I could just take the average of the occupancy rates over the past 9 years. I could also use this year's only, and make models with different ballpark figures that are slightly higher and lower. Is this too simple?
-
Cap Rate
I know cap rate is NOI/property asset value, but in the statements I've only been given EBITDA. What is the relationship between this and net operating income? What about gross operating profit? -
Exit Cap Rate Growth Per Year
How do I find this from the STR reports? -
Acquisition Cost (%)/Lender Fees
Should I assume these are 0 if I can't find them? -
IRR Hurdles
Can someone explain these? -
The report in general
What information is relevant to the acquisition decision? I know that occupancy percentages, REVPar, segmented demand, competition, IRR, ADR, and equity multiple are important, but in what capacity? Are there cutoffs I should be evaluating the figures against? Is there a standardized acquisition report format, or should I draft one of my own accord?

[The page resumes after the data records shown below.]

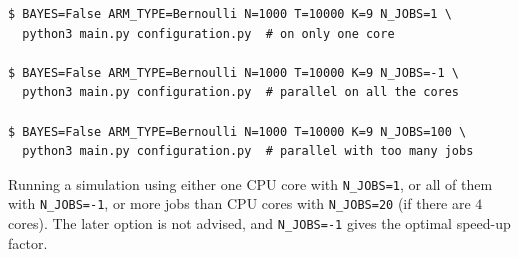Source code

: \begin{small}
    \begin{listing}[h!]
        \begin{verbatim}
$ BAYES=False ARM_TYPE=Bernoulli N=1000 T=10000 K=9 N_JOBS=1 \
  python3 main.py configuration.py  # on only one core

$ BAYES=False ARM_TYPE=Bernoulli N=1000 T=10000 K=9 N_JOBS=-1 \
  python3 main.py configuration.py  # parallel on all the cores

$ BAYES=False ARM_TYPE=Bernoulli N=1000 T=10000 K=9 N_JOBS=100 \
  python3 main.py configuration.py  # parallel with too many jobs
        \end{verbatim}
        \caption{Running a simulation using either one CPU core with \texttt{N\_JOBS=1}, or all of them with \texttt{N\_JOBS=-1}, or more jobs than CPU cores with \texttt{N\_JOBS=20} (if there are $4$ cores). The later option is not advised, and \texttt{N\_JOBS=-1} gives the optimal speed-up factor.}
        \label{lst:3:runOneCoreOrMore}
    \end{listing}
\end{small}


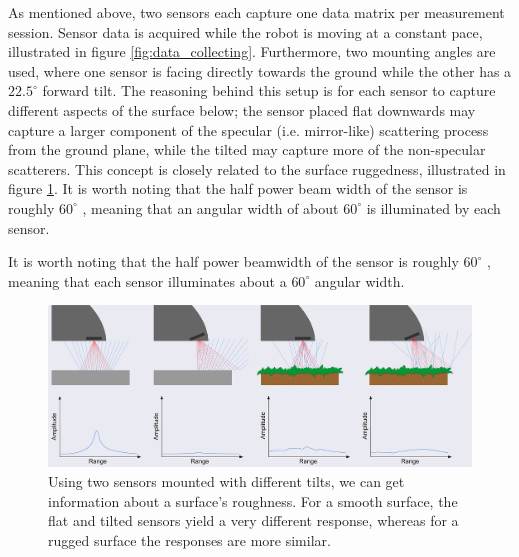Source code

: As mentioned above, two sensors each capture one data matrix per measurement session. Sensor data is acquired while the robot is moving at a constant pace, illustrated in figure \ref{fig:data_collecting}. Furthermore, two mounting angles are used, where one sensor is facing directly towards the ground while the other has a $22.5^\circ$ forward tilt. The reasoning behind this setup is for each sensor to capture different aspects of the surface below; the sensor placed flat downwards may capture a larger component of the specular (i.e. mirror-like) scattering process from the ground plane, while the tilted may capture more of the non-specular scatterers. This concept is closely related to the surface ruggedness, illustrated in figure \ref{fig:reflections}. It is worth noting that the half power beam width of the sensor is roughly $60^\circ$ \citep{acconeer_datasheet_a111}, meaning that an angular width of about $60^\circ$ is illuminated by each sensor.

It is worth noting that the half power beamwidth of the sensor is roughly $60^\circ$ \citep{acconeer_datasheet_a111}, meaning that each sensor illuminates about a $60^\circ$ angular width. %
\begin{figure}[h]
	\centering
	\includegraphics[scale=0.9]{figs_temp/reflections.jpg}
	\caption{Using two sensors mounted with different tilts, we can get information about a surface's roughness. For a smooth surface, the flat and tilted sensors yield a very different response, whereas for a rugged surface the responses are more similar.}
	\label{fig:reflections}
\end{figure}

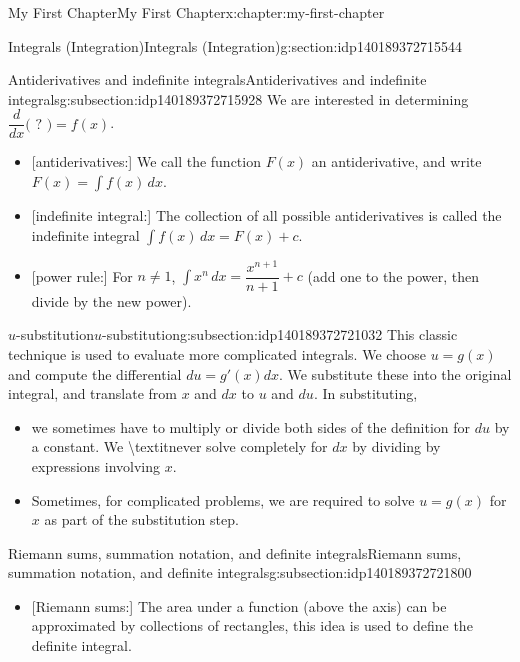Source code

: \documentclass[oneside,10pt,]{book}
\begin{document}
\begin{chapterptx}{My First Chapter}{}{My First Chapter}{}{}{x:chapter:my-first-chapter}
\begin{sectionptx}{Integrals (Integration)}{}{Integrals (Integration)}{}{}{g:section:idp140189372715544}
\begin{subsectionptx}{Antiderivatives and indefinite integrals}{}{Antiderivatives and indefinite integrals}{}{}{g:subsection:idp140189372715928}
We are interested in determining \(\displaystyle \dfrac{d}{dx}\Big(\,\,?\,\,\Big) = f(x)\).%
\begin{itemize}[label=\textbullet]
\item{}[antiderivatives:] We call the function \(F(x)\) an antiderivative, and write \(\displaystyle F(x) = \int f(x)\,dx\).%
\item{}[indefinite integral:] The collection of all possible antiderivatives is called the indefinite integral \(\displaystyle \int f(x)\,dx = F(x) + c\).%
\item{}[power rule:] For \(n\neq1\), \(\displaystyle \int x^n\,dx = \dfrac{x^{n+1}}{n+1}+c\) (add one to the power, then divide by the new power).%
\end{itemize}
%
\end{subsectionptx}
%
%
\typeout{************************************************}
\typeout{************************************************}
%
\begin{subsectionptx}{\(u\)-substitution}{}{\(u\)-substitution}{}{}{g:subsection:idp140189372721032}
This classic technique is used to evaluate more complicated integrals.  We choose \(u = g(x)\) and compute the differential \(du = g'(x)dx\). We substitute these into the original integral, and translate from \(x\) and \(dx\) to \(u\) and \(du\).  In substituting,%
\begin{itemize}[label=\textbullet]
\item{}we sometimes have to multiply or divide both sides of the definition for \(du\) by a constant.  We \textbackslash{}textit\textbraceleft{}never\textbraceright{} solve completely for \(dx\) by dividing by expressions involving \(x\).%
\item{}Sometimes, for complicated problems, we are required to solve \(u = g(x)\) for \(x\) as part of the substitution step.%
\end{itemize}
%
\end{subsectionptx}
%
%
\typeout{************************************************}
\typeout{************************************************}
%
\begin{subsectionptx}{Riemann sums, summation notation, and definite integrals}{}{Riemann sums, summation notation, and definite integrals}{}{}{g:subsection:idp140189372721800}
%
\begin{itemize}[label=\textbullet]
\item{}[Riemann sums:] The area under a function (above the axis) can be approximated by collections of rectangles, this idea is used to define the definite integral.%

\end{itemize}
\end{subsectionptx}
\end{sectionptx}
\end{chapterptx}
\end{document}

I know these are a lot of questions, and you don't have to answer most of them if you don't have time, but overall I'm just trying to figure out how to tackle this. My main confusions, if you can only answer a few things, are
- How to find cap rate with only EBITDA
- How to project occupancy rate (or whether I need to) from STR reports
- How to find and analyze IRR & equity multiple
- What aspects of these findings need to be represented in the report, and how they factor into the acquisition decision.
If anyone has a link to an underwriting model or sample report that represents the protocol in this industry, that'd be really great as well.
Thanks so much for your time, and have a lovely evening!
PM me - I'd be happy to help...
Yeah leave acquisition and financing costs at zero because the case study doesn’t lay out an exact number on what % they are...
EBITDA is a toughie. How could anyone figure out what that means or how it relates to NOI... so confusing
Yeah it's weird. I finally got the model done. Thanks for answering!
for #1, you should take a look at the STR report and find what's the current RevPAR index. Also, the majority of the hotels require a PIP (renovation) after the sales transaction. We usually use T12 as a base and grow all the expenses based on that.